<<<<
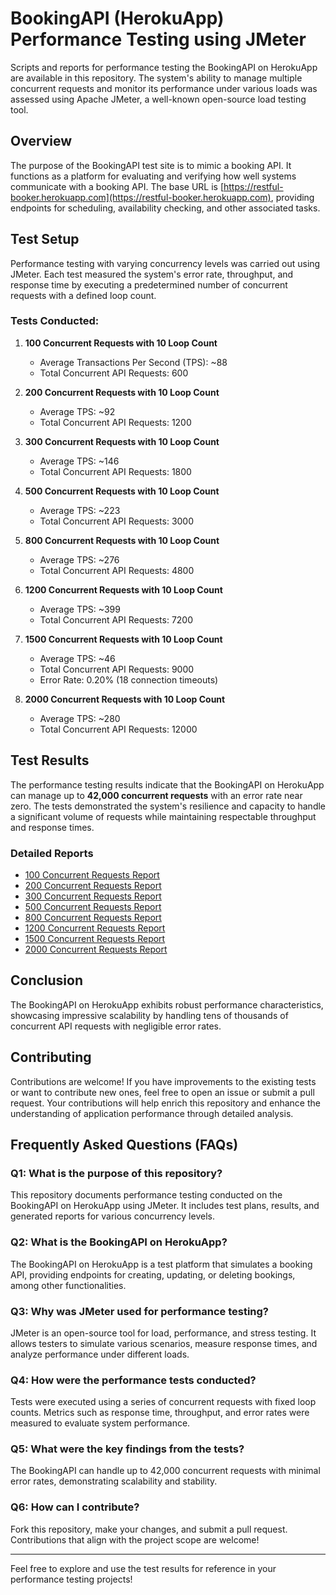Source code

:# BookingAPI (HerokuApp) Performance Testing using JMeter

Scripts and reports for performance testing the BookingAPI on HerokuApp are available in this repository. The system's ability to manage multiple concurrent requests and monitor its performance under various loads was assessed using Apache JMeter, a well-known open-source load testing tool.

## Overview

The purpose of the BookingAPI test site is to mimic a booking API. It functions as a platform for evaluating and verifying how well systems communicate with a booking API. The base URL is [https://restful-booker.herokuapp.com](https://restful-booker.herokuapp.com), providing endpoints for scheduling, availability checking, and other associated tasks.

## Test Setup

Performance testing with varying concurrency levels was carried out using JMeter. Each test measured the system's error rate, throughput, and response time by executing a predetermined number of concurrent requests with a defined loop count.

### Tests Conducted:

1. **100 Concurrent Requests with 10 Loop Count**
   - Average Transactions Per Second (TPS): ~88
   - Total Concurrent API Requests: 600

2. **200 Concurrent Requests with 10 Loop Count**
   - Average TPS: ~92
   - Total Concurrent API Requests: 1200

3. **300 Concurrent Requests with 10 Loop Count**
   - Average TPS: ~146
   - Total Concurrent API Requests: 1800

4. **500 Concurrent Requests with 10 Loop Count**
   - Average TPS: ~223
   - Total Concurrent API Requests: 3000

5. **800 Concurrent Requests with 10 Loop Count**
   - Average TPS: ~276
   - Total Concurrent API Requests: 4800

6. **1200 Concurrent Requests with 10 Loop Count**
   - Average TPS: ~399
   - Total Concurrent API Requests: 7200

7. **1500 Concurrent Requests with 10 Loop Count**
   - Average TPS: ~46
   - Total Concurrent API Requests: 9000  
   - Error Rate: 0.20% (18 connection timeouts)

8. **2000 Concurrent Requests with 10 Loop Count**
   - Average TPS: ~280
   - Total Concurrent API Requests: 12000

## Test Results

The performance testing results indicate that the BookingAPI on HerokuApp can manage up to **42,000 concurrent requests** with an error rate near zero. The tests demonstrated the system's resilience and capacity to handle a significant volume of requests while maintaining respectable throughput and response times.

### Detailed Reports

- [100 Concurrent Requests Report](#)
- [200 Concurrent Requests Report](#)
- [300 Concurrent Requests Report](#)
- [500 Concurrent Requests Report](#)
- [800 Concurrent Requests Report](#)
- [1200 Concurrent Requests Report](#)
- [1500 Concurrent Requests Report](#)
- [2000 Concurrent Requests Report](#)

## Conclusion

The BookingAPI on HerokuApp exhibits robust performance characteristics, showcasing impressive scalability by handling tens of thousands of concurrent API requests with negligible error rates.

## Contributing

Contributions are welcome! If you have improvements to the existing tests or want to contribute new ones, feel free to open an issue or submit a pull request. Your contributions will help enrich this repository and enhance the understanding of application performance through detailed analysis.

## Frequently Asked Questions (FAQs)

### Q1: What is the purpose of this repository?

This repository documents performance testing conducted on the BookingAPI on HerokuApp using JMeter. It includes test plans, results, and generated reports for various concurrency levels.

### Q2: What is the BookingAPI on HerokuApp?

The BookingAPI on HerokuApp is a test platform that simulates a booking API, providing endpoints for creating, updating, or deleting bookings, among other functionalities.

### Q3: Why was JMeter used for performance testing?

JMeter is an open-source tool for load, performance, and stress testing. It allows testers to simulate various scenarios, measure response times, and analyze performance under different loads.

### Q4: How were the performance tests conducted?

Tests were executed using a series of concurrent requests with fixed loop counts. Metrics such as response time, throughput, and error rates were measured to evaluate system performance.

### Q5: What were the key findings from the tests?

The BookingAPI can handle up to 42,000 concurrent requests with minimal error rates, demonstrating scalability and stability.

### Q6: How can I contribute?

Fork this repository, make your changes, and submit a pull request. Contributions that align with the project scope are welcome!

---

Feel free to explore and use the test results for reference in your performance testing projects!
>>>>
ACTIVITY: Would you copy every line of the entries that includes the word "loads"?

EXERCISE SOLUTION:
Scripts and reports for performance testing the BookingAPI on HerokuApp are available in this repository. The system's ability to manage multiple concurrent requests and monitor its performance under various loads was assessed using Apache JMeter, a well-known open-source load testing tool.
JMeter is an open-source tool for load, performance, and stress testing. It allows testers to simulate various scenarios, measure response times, and analyze performance under different loads.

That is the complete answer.